Copy out the full listing below as it stands, with its pictures left behind.

/---

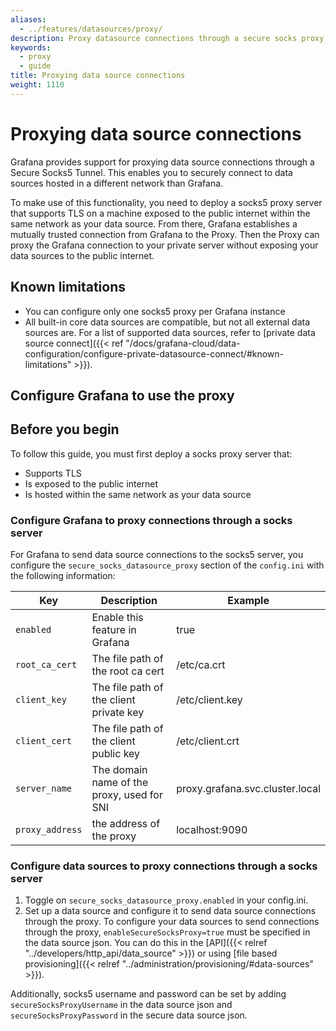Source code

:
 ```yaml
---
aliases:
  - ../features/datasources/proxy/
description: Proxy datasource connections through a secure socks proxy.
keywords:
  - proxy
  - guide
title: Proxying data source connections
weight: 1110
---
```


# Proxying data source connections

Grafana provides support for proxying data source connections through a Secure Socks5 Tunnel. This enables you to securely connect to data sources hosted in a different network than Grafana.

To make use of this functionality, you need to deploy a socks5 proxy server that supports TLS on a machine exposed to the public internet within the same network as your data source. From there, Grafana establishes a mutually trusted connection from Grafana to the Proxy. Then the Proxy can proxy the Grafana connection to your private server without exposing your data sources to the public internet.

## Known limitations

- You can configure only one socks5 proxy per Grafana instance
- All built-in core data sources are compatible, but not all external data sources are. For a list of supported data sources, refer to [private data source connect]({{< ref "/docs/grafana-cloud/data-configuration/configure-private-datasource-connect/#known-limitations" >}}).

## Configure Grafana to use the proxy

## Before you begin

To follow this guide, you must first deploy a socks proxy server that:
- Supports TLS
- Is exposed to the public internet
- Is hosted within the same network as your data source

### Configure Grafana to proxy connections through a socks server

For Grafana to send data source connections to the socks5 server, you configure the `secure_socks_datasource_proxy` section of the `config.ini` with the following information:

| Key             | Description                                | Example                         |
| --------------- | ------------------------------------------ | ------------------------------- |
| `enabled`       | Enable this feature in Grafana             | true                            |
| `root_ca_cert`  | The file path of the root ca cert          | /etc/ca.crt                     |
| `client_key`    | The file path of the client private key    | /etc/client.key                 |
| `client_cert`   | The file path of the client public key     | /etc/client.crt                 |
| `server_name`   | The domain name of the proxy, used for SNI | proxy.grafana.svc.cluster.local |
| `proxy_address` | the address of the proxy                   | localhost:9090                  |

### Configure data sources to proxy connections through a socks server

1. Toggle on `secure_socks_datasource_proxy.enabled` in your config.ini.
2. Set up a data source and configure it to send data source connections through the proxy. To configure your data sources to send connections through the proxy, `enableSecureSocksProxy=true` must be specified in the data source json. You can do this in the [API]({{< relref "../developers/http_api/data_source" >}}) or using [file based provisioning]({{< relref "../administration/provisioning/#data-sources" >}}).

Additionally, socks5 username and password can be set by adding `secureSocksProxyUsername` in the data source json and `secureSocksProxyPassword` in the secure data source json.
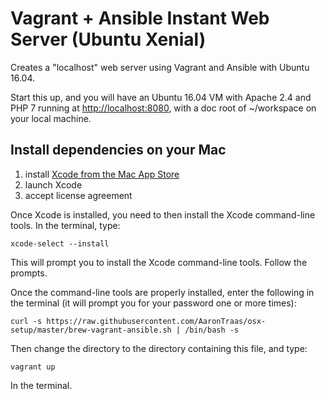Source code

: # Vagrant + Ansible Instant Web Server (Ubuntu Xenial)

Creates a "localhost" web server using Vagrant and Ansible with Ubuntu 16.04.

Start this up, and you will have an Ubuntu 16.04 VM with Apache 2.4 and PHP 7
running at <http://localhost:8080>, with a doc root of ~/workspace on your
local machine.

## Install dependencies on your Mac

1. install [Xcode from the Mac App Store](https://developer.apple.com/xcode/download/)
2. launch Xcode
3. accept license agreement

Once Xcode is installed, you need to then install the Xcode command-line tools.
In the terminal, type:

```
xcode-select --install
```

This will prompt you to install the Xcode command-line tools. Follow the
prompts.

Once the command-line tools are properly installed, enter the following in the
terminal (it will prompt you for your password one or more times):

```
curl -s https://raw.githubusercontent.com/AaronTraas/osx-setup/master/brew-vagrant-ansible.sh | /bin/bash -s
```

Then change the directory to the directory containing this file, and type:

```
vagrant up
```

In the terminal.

\---

## Exercise output
Source code

:
 ```yaml
---
aliases:
  - ../features/datasources/proxy/
description: Proxy datasource connections through a secure socks proxy.
keywords:
  - proxy
  - guide
title: Proxying data source connections
weight: 1110
---
```


# Proxying data source connections

Grafana provides support for proxying data source connections through a Secure Socks5 Tunnel. This enables you to securely connect to data sources hosted in a different network than Grafana.

To make use of this functionality, you need to deploy a socks5 proxy server that supports TLS on a machine exposed to the public internet within the same network as your data source. From there, Grafana establishes a mutually trusted connection from Grafana to the Proxy. Then the Proxy can proxy the Grafana connection to your private server without exposing your data sources to the public internet.

## Known limitations

- You can configure only one socks5 proxy per Grafana instance
- All built-in core data sources are compatible, but not all external data sources are. For a list of supported data sources, refer to [private data source connect]({{< ref "/docs/grafana-cloud/data-configuration/configure-private-datasource-connect/#known-limitations" >}}).

## Configure Grafana to use the proxy

## Before you begin

To follow this guide, you must first deploy a socks proxy server that:
- Supports TLS
- Is exposed to the public internet
- Is hosted within the same network as your data source

### Configure Grafana to proxy connections through a socks server

For Grafana to send data source connections to the socks5 server, you configure the `secure_socks_datasource_proxy` section of the `config.ini` with the following information:

| Key             | Description                                | Example                         |
| --------------- | ------------------------------------------ | ------------------------------- |
| `enabled`       | Enable this feature in Grafana             | true                            |
| `root_ca_cert`  | The file path of the root ca cert          | /etc/ca.crt                     |
| `client_key`    | The file path of the client private key    | /etc/client.key                 |
| `client_cert`   | The file path of the client public key     | /etc/client.crt                 |
| `server_name`   | The domain name of the proxy, used for SNI | proxy.grafana.svc.cluster.local |
| `proxy_address` | the address of the proxy                   | localhost:9090                  |

### Configure data sources to proxy connections through a socks server

1. Toggle on `secure_socks_datasource_proxy.enabled` in your config.ini.
2. Set up a data source and configure it to send data source connections through the proxy. To configure your data sources to send connections through the proxy, `enableSecureSocksProxy=true` must be specified in the data source json. You can do this in the [API]({{< relref "../developers/http_api/data_source" >}}) or using [file based provisioning]({{< relref "../administration/provisioning/#data-sources" >}}).

Additionally, socks5 username and password can be set by adding `secureSocksProxyUsername` in the data source json and `secureSocksProxyPassword` in the secure data source json.
Source code

: # Vagrant + Ansible Instant Web Server (Ubuntu Xenial)

Creates a "localhost" web server using Vagrant and Ansible with Ubuntu 16.04.

Start this up, and you will have an Ubuntu 16.04 VM with Apache 2.4 and PHP 7
running at <http://localhost:8080>, with a doc root of ~/workspace on your
local machine.

## Install dependencies on your Mac

1. install [Xcode from the Mac App Store](https://developer.apple.com/xcode/download/)
2. launch Xcode
3. accept license agreement

Once Xcode is installed, you need to then install the Xcode command-line tools.
In the terminal, type:

```
xcode-select --install
```

This will prompt you to install the Xcode command-line tools. Follow the
prompts.

Once the command-line tools are properly installed, enter the following in the
terminal (it will prompt you for your password one or more times):

```
curl -s https://raw.githubusercontent.com/AaronTraas/osx-setup/master/brew-vagrant-ansible.sh | /bin/bash -s
```

Then change the directory to the directory containing this file, and type:

```
vagrant up
```

In the terminal.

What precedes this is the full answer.